Seepage mode in lamina-developed shale oil reservoirs under strong heterogeneous and strong fluid-solid coupling in Jiyang depression of China.

The laminae of varying lithologies are characteristic of shale oil reservoirs, with their pronounced heterogeneity and fluid-solid coupling significantly impacting oil productivity. To this end, this study initially quantified the permeability and mechanical heterogeneity in lamina-developed shale through permeability tests and quasi triaxial mechanical experiments on shale cores from different orientations in the Jiyang Depression. These tests revealed marked brittleness in horizontally oriented cores and elasticity in vertically oriented cores.

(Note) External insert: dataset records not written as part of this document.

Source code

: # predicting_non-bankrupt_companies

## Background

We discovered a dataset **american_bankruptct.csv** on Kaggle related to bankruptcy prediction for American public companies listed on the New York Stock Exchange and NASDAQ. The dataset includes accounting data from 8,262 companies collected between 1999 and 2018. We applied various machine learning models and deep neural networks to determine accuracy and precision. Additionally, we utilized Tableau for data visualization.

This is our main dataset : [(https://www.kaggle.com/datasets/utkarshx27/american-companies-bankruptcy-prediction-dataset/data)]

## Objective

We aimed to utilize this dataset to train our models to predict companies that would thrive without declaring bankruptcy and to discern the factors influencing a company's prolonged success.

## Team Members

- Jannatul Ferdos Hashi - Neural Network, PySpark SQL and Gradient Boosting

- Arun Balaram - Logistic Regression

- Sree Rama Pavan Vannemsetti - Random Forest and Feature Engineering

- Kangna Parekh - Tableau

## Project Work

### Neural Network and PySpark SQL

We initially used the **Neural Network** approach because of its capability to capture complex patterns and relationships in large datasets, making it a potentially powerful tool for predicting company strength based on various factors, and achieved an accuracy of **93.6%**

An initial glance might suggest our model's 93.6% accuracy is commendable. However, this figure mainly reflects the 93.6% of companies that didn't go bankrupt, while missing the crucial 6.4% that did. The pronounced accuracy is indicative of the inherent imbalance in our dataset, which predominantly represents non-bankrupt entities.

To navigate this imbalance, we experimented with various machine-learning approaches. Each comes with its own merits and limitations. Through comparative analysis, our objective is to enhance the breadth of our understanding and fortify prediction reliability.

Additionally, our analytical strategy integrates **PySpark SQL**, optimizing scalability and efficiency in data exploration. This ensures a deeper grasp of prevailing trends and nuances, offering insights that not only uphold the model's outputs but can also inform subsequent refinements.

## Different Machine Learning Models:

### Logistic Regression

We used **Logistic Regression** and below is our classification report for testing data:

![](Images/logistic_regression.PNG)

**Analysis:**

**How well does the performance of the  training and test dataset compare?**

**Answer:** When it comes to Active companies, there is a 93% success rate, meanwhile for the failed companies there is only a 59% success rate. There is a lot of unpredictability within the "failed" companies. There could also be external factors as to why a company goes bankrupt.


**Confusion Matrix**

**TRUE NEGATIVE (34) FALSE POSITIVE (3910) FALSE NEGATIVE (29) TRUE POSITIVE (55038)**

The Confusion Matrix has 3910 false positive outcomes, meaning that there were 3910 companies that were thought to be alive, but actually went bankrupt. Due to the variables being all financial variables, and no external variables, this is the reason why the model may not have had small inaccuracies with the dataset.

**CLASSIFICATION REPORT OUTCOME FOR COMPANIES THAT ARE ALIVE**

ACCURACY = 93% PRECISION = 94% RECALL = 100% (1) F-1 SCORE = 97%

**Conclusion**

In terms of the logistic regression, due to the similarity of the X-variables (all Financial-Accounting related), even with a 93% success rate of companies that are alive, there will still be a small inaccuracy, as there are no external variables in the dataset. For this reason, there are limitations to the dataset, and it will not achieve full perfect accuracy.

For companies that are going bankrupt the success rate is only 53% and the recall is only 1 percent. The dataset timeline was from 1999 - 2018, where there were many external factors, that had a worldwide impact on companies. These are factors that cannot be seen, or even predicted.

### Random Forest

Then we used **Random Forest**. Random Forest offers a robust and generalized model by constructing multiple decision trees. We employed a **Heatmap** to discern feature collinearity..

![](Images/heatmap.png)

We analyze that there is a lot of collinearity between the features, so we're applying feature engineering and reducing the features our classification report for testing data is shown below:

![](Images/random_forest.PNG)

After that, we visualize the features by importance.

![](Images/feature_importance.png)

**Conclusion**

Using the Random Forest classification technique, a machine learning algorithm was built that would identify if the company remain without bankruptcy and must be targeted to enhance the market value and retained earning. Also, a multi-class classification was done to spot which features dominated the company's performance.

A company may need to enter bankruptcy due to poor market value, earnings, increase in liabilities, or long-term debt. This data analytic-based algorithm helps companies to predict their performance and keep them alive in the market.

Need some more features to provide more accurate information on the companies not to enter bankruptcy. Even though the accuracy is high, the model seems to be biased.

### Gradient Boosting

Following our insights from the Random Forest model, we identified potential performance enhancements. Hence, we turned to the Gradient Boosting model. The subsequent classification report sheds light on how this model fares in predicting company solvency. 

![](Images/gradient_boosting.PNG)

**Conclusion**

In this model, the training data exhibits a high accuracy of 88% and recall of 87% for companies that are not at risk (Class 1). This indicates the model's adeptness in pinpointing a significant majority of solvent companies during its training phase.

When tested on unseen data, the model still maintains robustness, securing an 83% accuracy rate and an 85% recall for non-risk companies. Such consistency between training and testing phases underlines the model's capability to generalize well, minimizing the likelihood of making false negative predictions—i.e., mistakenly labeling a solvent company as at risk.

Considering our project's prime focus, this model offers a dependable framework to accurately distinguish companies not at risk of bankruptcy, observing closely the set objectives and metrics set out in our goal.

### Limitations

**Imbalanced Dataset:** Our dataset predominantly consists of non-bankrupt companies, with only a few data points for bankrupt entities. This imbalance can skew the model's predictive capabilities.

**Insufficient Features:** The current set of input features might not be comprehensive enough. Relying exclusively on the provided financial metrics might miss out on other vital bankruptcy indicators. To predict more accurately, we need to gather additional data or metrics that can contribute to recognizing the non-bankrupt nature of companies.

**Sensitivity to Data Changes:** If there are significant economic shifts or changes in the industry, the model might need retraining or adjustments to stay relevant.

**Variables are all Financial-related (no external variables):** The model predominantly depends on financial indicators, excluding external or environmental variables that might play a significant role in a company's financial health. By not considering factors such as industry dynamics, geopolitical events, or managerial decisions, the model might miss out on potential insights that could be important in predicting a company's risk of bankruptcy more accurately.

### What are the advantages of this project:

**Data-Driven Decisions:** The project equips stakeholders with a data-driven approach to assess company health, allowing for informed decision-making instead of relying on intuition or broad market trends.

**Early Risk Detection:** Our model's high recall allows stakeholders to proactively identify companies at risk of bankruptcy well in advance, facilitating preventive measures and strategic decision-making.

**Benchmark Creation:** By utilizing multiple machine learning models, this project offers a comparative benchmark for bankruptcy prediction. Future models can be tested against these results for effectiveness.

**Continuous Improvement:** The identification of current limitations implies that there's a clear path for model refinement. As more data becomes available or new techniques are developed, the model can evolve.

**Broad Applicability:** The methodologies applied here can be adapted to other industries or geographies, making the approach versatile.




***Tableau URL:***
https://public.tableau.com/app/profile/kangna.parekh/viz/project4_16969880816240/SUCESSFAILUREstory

Subsequently, the strong fluid-solid coupling in lamina-developed shale formations was hereby investigated by permeability stress sensitivity experiments and CT scanning, which presented the dynamic opening and closing of laminae and strong fluid-solid coupling in horizontal direction during the fracturing shut-in and production (FSP). Based on online nuclear magnetic resonance (NMR), fluid migration in pores of different scales and laminae during the FSP was discovered. To detail the fluid seepage mode in lamina-developed shale oil reservoirs during FSP, an oil-water two-phase flow model coupling shale matrix, laminae, and hydraulic fractures was further simulated, based on the permeability heterogeneous and stress sensitivity, to delve into the variation in saturation, pressure, relative permeability, and streamlines of water in lamina-developed shale cores. The results showed that during the hydraulic fracturing, the horizontal brittleness, and vertical elasticity created a seepage channel composed of shale matrix, horizontal seams, and vertical hydraulic fractures. During the shut-in period, the expanded seepage area resulting from the opening of the laminae, combined with the extremely high pressure gradient from the seam to the matrix, facilitated the invasion of fracturing fluid into the matrix, displacing shale oil and gradually balancing the pressure among the three seepage media. During production, the extremely high pressure gradient shifted from the matrix to seams and hydraulic fractures, and oil and water were simultaneously extracted. However, due to stress sensitivity and variations in relative permeability, fracturing fluid remained trapped in the shale formation.